The standoff...
Oh the joy's of Motherhood!! As you are trying to get your kids to understand they may have choices in life but not always, LOL the battle of breakfast began!
As I got up and started my day, I asked my youngest daughter "what do you want for breakfast" she said crackers. I said "no, baby girl we are working on eating more healthy fresh live food." I continued to tell her that we have fresh strawberries, pineapples, blueberries etc. I told her, I can make you one of the smoothies that you like. She said "No" and started to whine! "I want crackers mommy" as she squirmed in her chair. I said what about eggs on a croissant. (normally this is her favorite next to a fresh smoothie), at that time I had already gave my son his normal favorite cereal. Then he turns and say's "mommy I don't want this, I want crackers" I said listen y'all, when you were at school or church you don't tell your teacher you don't want this or that... you may say I don't like or eat that but you typically eat what they have. My daughter replies "I eat school food cause I like what they serve" I said "oh not all the time because you have told me some lunch you never ate because you didn't like the meats etc'' So the standoff got crunk, she started to whine louder and cry and bounce in her seat... wait a minute did I tell y'all she is 7! LOL, LOL, I went and cut on a church service to get focused and then I turned to her and said... "you have three choices, a croissant, smoothie, or fresh fruit. You don't normally eat cereal, so which one?" Well she fussed more. I told her "listen, those were your choices and since you didn't want them you will be hungry (now for those of you looking to stay I am starving my child or should have just given her the crackers, you have to be in my home to know, I would never starve them but when you normally eat the items offered and today you want to whine because you ain't getting your way. The foot has to be put down) My kids are in a phase to respect what I say and be thankful for what you have... so I walked off. She went to the sofa and started listening to the sermon playing... a few seconds later she comes to me and says "mommy, can I have two of the mini croissants with cream cheese, I said, "I can add butter, as there is no cream cheese." She heated them in the toaster, and went on her way. She thanked me for helping her heat her food and we talked about her throwing a fit vs just eating what we had.
In the midst of this stand off, I felt like I had on armor to not give in, I would have normally called my husband to tell him to talk to her. I told her today is a new day, and you will respect me and honor me.

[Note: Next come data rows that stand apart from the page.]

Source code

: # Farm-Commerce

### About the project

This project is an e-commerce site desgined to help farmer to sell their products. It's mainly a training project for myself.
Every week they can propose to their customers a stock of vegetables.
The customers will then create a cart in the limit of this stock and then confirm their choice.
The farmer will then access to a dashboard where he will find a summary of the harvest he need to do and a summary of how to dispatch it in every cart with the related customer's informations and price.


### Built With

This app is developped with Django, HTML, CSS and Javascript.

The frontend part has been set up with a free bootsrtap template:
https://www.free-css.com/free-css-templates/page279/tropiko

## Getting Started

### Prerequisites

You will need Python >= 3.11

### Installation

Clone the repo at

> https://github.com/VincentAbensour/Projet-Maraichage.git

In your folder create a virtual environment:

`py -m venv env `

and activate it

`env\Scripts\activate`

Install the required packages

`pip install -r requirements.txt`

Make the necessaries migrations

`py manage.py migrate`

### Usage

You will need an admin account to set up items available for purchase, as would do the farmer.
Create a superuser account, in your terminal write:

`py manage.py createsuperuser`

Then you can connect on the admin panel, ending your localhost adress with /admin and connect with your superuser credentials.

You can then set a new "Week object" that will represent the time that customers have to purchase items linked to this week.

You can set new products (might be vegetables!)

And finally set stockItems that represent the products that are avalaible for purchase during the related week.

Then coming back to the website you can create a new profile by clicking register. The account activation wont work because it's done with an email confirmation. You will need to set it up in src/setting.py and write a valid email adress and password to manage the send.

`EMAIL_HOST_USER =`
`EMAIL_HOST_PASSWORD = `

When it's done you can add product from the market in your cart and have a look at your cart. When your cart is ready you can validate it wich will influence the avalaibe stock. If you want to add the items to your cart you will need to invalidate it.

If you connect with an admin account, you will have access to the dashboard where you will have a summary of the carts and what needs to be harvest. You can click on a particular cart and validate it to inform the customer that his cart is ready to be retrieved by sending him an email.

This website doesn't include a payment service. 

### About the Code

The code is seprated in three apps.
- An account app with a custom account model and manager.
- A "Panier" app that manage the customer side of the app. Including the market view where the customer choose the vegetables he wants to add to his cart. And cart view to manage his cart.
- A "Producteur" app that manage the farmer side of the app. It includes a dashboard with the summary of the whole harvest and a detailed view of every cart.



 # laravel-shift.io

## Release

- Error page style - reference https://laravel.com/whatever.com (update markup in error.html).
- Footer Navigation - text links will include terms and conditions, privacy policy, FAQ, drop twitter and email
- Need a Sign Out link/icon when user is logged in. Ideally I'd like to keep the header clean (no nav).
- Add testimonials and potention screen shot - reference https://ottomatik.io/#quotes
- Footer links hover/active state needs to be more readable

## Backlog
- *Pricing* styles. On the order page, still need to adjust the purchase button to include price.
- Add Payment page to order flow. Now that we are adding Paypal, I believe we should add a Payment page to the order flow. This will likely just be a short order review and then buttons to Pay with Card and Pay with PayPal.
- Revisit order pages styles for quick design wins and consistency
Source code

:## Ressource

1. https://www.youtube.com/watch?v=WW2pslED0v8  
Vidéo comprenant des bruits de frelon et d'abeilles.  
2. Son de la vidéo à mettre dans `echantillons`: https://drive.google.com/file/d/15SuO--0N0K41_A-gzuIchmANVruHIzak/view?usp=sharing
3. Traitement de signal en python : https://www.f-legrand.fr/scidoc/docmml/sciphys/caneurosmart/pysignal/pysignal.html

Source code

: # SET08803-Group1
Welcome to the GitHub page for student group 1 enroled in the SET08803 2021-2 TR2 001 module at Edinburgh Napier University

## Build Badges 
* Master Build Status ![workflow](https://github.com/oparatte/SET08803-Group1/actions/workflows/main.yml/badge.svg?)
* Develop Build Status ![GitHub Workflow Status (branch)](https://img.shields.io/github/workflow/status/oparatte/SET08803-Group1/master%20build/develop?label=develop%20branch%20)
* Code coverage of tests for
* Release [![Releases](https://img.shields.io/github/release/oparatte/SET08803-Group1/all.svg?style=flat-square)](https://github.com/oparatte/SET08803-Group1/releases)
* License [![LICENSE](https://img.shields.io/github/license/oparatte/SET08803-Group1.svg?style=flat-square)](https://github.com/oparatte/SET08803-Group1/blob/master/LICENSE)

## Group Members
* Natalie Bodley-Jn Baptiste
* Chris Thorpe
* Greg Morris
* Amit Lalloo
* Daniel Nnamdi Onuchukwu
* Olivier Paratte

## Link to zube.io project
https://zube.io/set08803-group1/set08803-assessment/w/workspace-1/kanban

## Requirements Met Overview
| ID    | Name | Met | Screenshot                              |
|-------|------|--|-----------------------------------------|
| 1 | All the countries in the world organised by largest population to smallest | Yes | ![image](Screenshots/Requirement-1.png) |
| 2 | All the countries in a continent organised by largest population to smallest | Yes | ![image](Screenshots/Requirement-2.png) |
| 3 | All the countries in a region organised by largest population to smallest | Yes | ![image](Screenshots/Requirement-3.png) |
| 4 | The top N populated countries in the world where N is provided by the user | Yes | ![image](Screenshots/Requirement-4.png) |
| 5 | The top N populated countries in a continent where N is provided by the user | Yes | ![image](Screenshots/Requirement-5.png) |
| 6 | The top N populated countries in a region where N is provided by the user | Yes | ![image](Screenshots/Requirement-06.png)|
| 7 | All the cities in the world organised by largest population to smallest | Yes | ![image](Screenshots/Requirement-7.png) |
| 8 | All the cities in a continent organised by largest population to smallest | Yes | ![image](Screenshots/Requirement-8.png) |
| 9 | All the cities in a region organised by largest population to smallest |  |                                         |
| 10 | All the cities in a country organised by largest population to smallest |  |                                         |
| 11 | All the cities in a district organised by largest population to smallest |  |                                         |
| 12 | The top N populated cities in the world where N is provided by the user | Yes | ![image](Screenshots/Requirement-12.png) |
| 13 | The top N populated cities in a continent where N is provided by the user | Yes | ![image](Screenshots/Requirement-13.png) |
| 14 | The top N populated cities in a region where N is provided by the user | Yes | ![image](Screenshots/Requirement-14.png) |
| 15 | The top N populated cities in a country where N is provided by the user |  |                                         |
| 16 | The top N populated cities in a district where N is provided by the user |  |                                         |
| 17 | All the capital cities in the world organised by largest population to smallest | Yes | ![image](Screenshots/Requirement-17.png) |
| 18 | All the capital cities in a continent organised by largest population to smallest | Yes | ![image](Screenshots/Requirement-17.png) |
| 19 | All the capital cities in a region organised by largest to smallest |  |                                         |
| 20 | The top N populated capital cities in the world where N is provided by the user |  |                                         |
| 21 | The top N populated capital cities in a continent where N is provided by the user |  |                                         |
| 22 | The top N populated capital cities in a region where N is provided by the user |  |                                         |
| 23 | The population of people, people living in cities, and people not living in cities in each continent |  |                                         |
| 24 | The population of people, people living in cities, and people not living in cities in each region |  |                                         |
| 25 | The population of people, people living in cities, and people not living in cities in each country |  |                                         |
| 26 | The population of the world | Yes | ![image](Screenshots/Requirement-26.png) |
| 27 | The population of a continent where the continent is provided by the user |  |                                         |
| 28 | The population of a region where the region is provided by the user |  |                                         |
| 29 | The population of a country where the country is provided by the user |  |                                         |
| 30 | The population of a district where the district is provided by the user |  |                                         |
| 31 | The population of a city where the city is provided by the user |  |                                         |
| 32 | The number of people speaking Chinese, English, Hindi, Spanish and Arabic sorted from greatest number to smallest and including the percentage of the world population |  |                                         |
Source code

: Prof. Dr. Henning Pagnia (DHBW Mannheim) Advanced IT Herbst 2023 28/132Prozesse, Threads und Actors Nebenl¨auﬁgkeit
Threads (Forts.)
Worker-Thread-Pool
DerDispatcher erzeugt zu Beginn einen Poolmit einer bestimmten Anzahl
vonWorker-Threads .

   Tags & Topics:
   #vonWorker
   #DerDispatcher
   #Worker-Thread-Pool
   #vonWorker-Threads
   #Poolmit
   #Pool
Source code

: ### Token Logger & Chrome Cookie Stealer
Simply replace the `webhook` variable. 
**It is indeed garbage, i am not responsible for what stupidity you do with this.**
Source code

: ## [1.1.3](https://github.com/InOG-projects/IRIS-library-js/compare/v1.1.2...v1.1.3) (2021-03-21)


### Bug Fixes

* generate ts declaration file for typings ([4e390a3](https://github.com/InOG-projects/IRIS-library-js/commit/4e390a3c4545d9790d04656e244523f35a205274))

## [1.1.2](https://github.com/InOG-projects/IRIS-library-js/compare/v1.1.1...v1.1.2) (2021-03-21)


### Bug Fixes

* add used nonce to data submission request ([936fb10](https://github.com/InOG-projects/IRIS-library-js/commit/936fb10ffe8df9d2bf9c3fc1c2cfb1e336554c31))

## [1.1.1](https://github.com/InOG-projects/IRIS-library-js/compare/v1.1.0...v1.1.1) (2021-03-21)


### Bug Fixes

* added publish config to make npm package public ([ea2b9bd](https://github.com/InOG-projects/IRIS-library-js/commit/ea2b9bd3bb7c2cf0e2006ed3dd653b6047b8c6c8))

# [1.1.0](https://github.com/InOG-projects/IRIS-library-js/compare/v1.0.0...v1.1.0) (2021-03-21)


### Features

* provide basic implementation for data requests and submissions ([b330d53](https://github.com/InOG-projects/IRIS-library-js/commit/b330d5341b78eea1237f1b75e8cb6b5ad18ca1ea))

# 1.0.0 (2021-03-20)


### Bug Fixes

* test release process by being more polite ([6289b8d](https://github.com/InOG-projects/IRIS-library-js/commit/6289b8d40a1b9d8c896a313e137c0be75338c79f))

She hugged me and went on her way.
This stand off seemed like forever!! I normally would have given her the crackers after the second bounce or whine, but not today!
I know that I can be easy with my kids and let them slide, but when I was prompted to see thru the manipulation and tantrum, I hand to stand my ground. She may have been a little upset, but her future self will thank me. In life we have the ability to choose, but in some instances we don't, she is an athlete and has to understand authority, honor and respect. Also to be thankful for what she has even if it isn't what she wants a the time. We have to teach them that sometimes in life you may have to wait for what you want or be patient till it comes. What you feel you lack others would appreciate, because they may not have anything. I want my kids to have it all, but I want them to have honor, character, integrity the most. Being appreciative of the small things matters.
As the quote goes, (I don't know who said it or what kids movie it came from) You get what you get and you don't pitch a fit! My adage to that is "You get what you get, and you don't pitch a fit, and if what you get ain't what you want, go make it happen!